Each line below that carries the string "article" must appear in the answer.

● ● ●

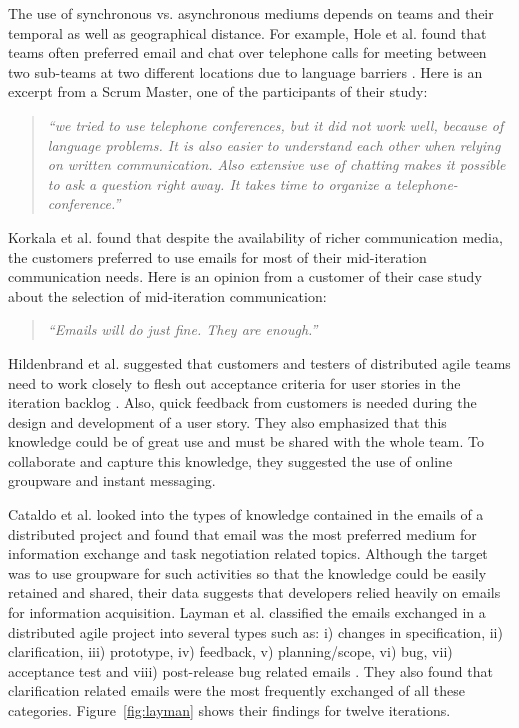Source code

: The use of synchronous vs. asynchronous mediums depends on teams and their temporal as well as geographical distance. For example, Hole et al. found that teams often preferred email and chat over telephone calls for meeting between two sub-teams at two different locations due to language barriers \cite{a_case_study_of}. Here is an excerpt from a Scrum Master, one of the participants of their study:\\

\begin{quote}
\emph{``we tried to use telephone conferences, but it did not work well, because of language problems. It is also easier to understand each other when relying on written communication. Also extensive use of chatting makes it possible to ask a question right away. It takes time to organize a telephone-conference.''}
\end{quote}

Korkala et al. found that despite the availability of richer communication media, the customers preferred to use emails for most of their mid-iteration communication needs\cite{communication_in_distributed}. Here is an opinion from a customer of their case study about the selection of mid-iteration communication:\\
\begin{quote}
\emph{``Emails will do just fine. They are enough.''}
\end{quote}

Hildenbrand et al. suggested that customers and testers of distributed agile teams need to work closely to flesh out acceptance criteria for user stories in the iteration backlog \cite{agile_methods}. Also, quick feedback from customers is needed during the design and development of a user story. They also emphasized that this knowledge could be of great use and must be shared with the whole team. To collaborate and capture this knowledge, they suggested the use of online groupware and instant messaging.

Cataldo et al. looked into the types of knowledge contained in the emails of a distributed project and found that email was the most preferred medium for information exchange and task negotiation related topics\cite{on_coord}. Although the target was to use groupware for such activities so that the knowledge could be easily retained and shared, their data suggests that developers relied heavily on emails for information acquisition. Layman et al. classified the emails exchanged in a distributed agile project into several types such as: i) changes in specification, ii) clarification, iii) prototype, iv) feedback, v) planning/scope, vi) bug, vii) acceptance test and viii) post-release bug related emails \cite{essential_communication}. They also found that clarification related emails were the most frequently exchanged of all these categories. Figure~\ref{fig:layman} shows their findings for twelve iterations.

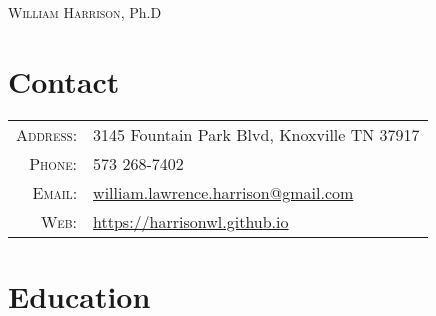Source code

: \documentclass[11pt]{article}
\begin{document}

\pagestyle{empty} %


\par{\centering
		{\Huge \textsc{William Harrison}, Ph.D
	}\bigskip
	\par}


\section{Contact}

\begin{tabular}{rl}
    \textsc{Address:}   & 3145 Fountain Park Blvd, Knoxville TN 37917 \\
    \textsc{Phone:}     & 573 268-7402\\
    \textsc{Email:}     & \href{mailto:william.lawrence.harrison@gmail.com}{william.lawrence.harrison@gmail.com}\\
    \textsc{Web:}       & \href{https://harrisonwl.github.io}{https://harrisonwl.github.io}
\end{tabular}

\section{Education}
\end{document}

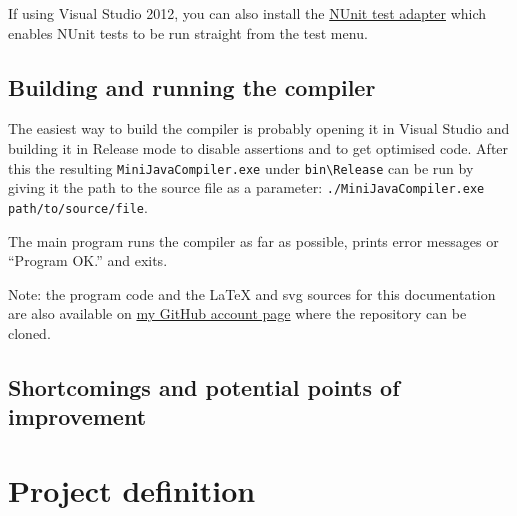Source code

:\documentclass[a4paper,11pt]{article}
\begin{document}
If using Visual Studio 2012, you can also install the \href{http://nunit.org/index.php?p=vsTestAdapter&r=2.6.1}{NUnit test adapter} which enables NUnit tests to be run straight from the test menu.

\subsection{Building and running the compiler}

The easiest way to build the compiler is probably opening it in Visual Studio and building it in Release mode to disable assertions and to get optimised code. After this the resulting \verb,MiniJavaCompiler.exe, under \verb,bin\Release, can be run by giving it the path to the source file as a parameter: \verb,./MiniJavaCompiler.exe path/to/source/file,.

The main program runs the compiler as far as possible, prints error messages or ``Program OK.'' and exits.

Note: the program code and the \LaTeX{} and svg sources for this documentation are also available on \href{https://github.com/Lateks/MiniJavaCompiler}{my GitHub account page} where the repository can be cloned.

\subsection{Shortcomings and potential points of improvement}

\appendix
\section{Project definition}
\end{document}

● ● ●

→ **OUTPUT FOR THIS EXERCISE**
: \documentclass[11pt]{article}
:\documentclass[a4paper,11pt]{article}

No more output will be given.